There's a distinction between choosing software to get a job, and choosing to create something for your own (business, project, hobby, etc).

Like I said, if you're looking to work at a good studio, learn Maya to increase your odds of employment.

If you're learning to use 3D software for any other reason, of course you can learn whatever it is you prefer. The original question was what software should be learned to increase one's odds of getting employment at a studio. Maya is among the top in-demand by most studios.

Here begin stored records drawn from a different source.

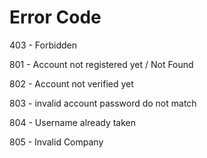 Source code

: # Error Code

403 - Forbidden

801 - Account not registered yet / Not Found

802 - Account not verified yet

803 - invalid account password do not match

804 - Username already taken

805 - Invalid Company
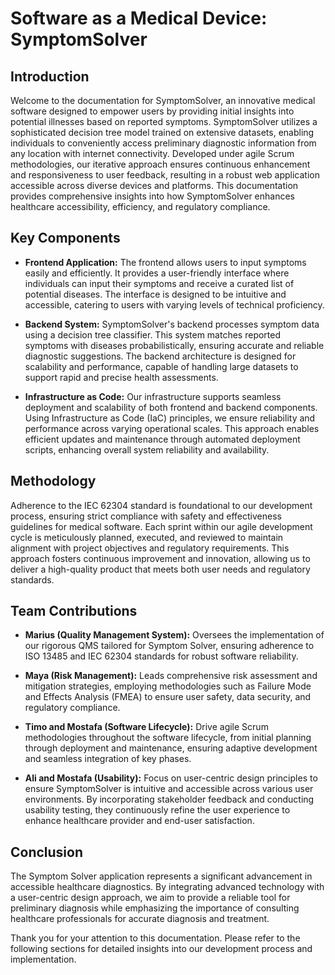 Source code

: # Software as a Medical Device: SymptomSolver

## Introduction
Welcome to the documentation for SymptomSolver, an innovative medical software designed to empower users by providing initial insights into potential illnesses based on reported symptoms. SymptomSolver utilizes a sophisticated decision tree model trained on extensive datasets, enabling individuals to conveniently access preliminary diagnostic information from any location with internet connectivity. Developed under agile Scrum methodologies, our iterative approach ensures continuous enhancement and responsiveness to user feedback, resulting in a robust web application accessible across diverse devices and platforms. This documentation provides comprehensive insights into how SymptomSolver enhances healthcare accessibility, efficiency, and regulatory compliance.

## Key Components

- **Frontend Application:** The frontend allows users to input symptoms easily and efficiently. It provides a user-friendly interface where individuals can input their symptoms and receive a curated list of potential diseases. The interface is designed to be intuitive and accessible, catering to users with varying levels of technical proficiency.
  
- **Backend System:** SymptomSolver's backend processes symptom data using a decision tree classifier. This system matches reported symptoms with diseases probabilistically, ensuring accurate and reliable diagnostic suggestions. The backend architecture is designed for scalability and performance, capable of handling large datasets to support rapid and precise health assessments.
  
- **Infrastructure as Code:** Our infrastructure supports seamless deployment and scalability of both frontend and backend components. Using Infrastructure as Code (IaC) principles, we ensure reliability and performance across varying operational scales. This approach enables efficient updates and maintenance through automated deployment scripts, enhancing overall system reliability and availability.

## Methodology
Adherence to the IEC 62304 standard is foundational to our development process, ensuring strict compliance with safety and effectiveness guidelines for medical software. Each sprint within our agile development cycle is meticulously planned, executed, and reviewed to maintain alignment with project objectives and regulatory requirements. This approach fosters continuous improvement and innovation, allowing us to deliver a high-quality product that meets both user needs and regulatory standards.

## Team Contributions

- **Marius (Quality Management System):** Oversees the implementation of our rigorous QMS tailored for Symptom Solver, ensuring adherence to ISO 13485 and IEC 62304 standards for robust software reliability.
  
- **Maya (Risk Management):** Leads comprehensive risk assessment and mitigation strategies, employing methodologies such as Failure Mode and Effects Analysis (FMEA) to ensure user safety, data security, and regulatory compliance.
  
- **Timo and Mostafa (Software Lifecycle):** Drive agile Scrum methodologies throughout the software lifecycle, from initial planning through deployment and maintenance, ensuring adaptive development and seamless integration of key phases.
  
- **Ali and Mostafa (Usability):** Focus on user-centric design principles to ensure SymptomSolver is intuitive and accessible across various user environments. By incorporating stakeholder feedback and conducting usability testing, they continuously refine the user experience to enhance healthcare provider and end-user satisfaction.

## Conclusion
The Symptom Solver application represents a significant advancement in accessible healthcare diagnostics. By integrating advanced technology with a user-centric design approach, we aim to provide a reliable tool for preliminary diagnosis while emphasizing the importance of consulting healthcare professionals for accurate diagnosis and treatment.

Thank you for your attention to this documentation. Please refer to the following sections for detailed insights into our development process and implementation.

Lightwave I think most everyone will have to agree is not among the top group, not that I'm happy to have to admit it. I do like using Lightwave but have also had to come to the conclusion that having Maya experience is a necessity.

IMI
06-12-2009, 02:22 AM
You must admit that MR has a pretty _steep_ learning curve. .

Damn straight it does.
In my course of using it...well, I should say *learning* it, I'm constantly having to go back to my reference material, which includes a few Digital Tutors and Gnomon Workshop videos, as well as the manual itself.
But I can't say I've actually *used* Mental Ray yet, insofar as making a setting and straight up rendering something without a whole lot of back referencing. Maybe I just have a bad memory, but the learning process doesn't seem to have an end to it. ;)

OnlineRender
06-12-2009, 03:20 AM
heres what software I NEED to know .

lw for freelance
Zbrush for organic models
Max / Maya Uk industry standard
Motion Builder - Rig and Animation

not used Modo or C4D

ohhh ye and photoshop .

Silly thread question , you could agree to dis-agree all day long .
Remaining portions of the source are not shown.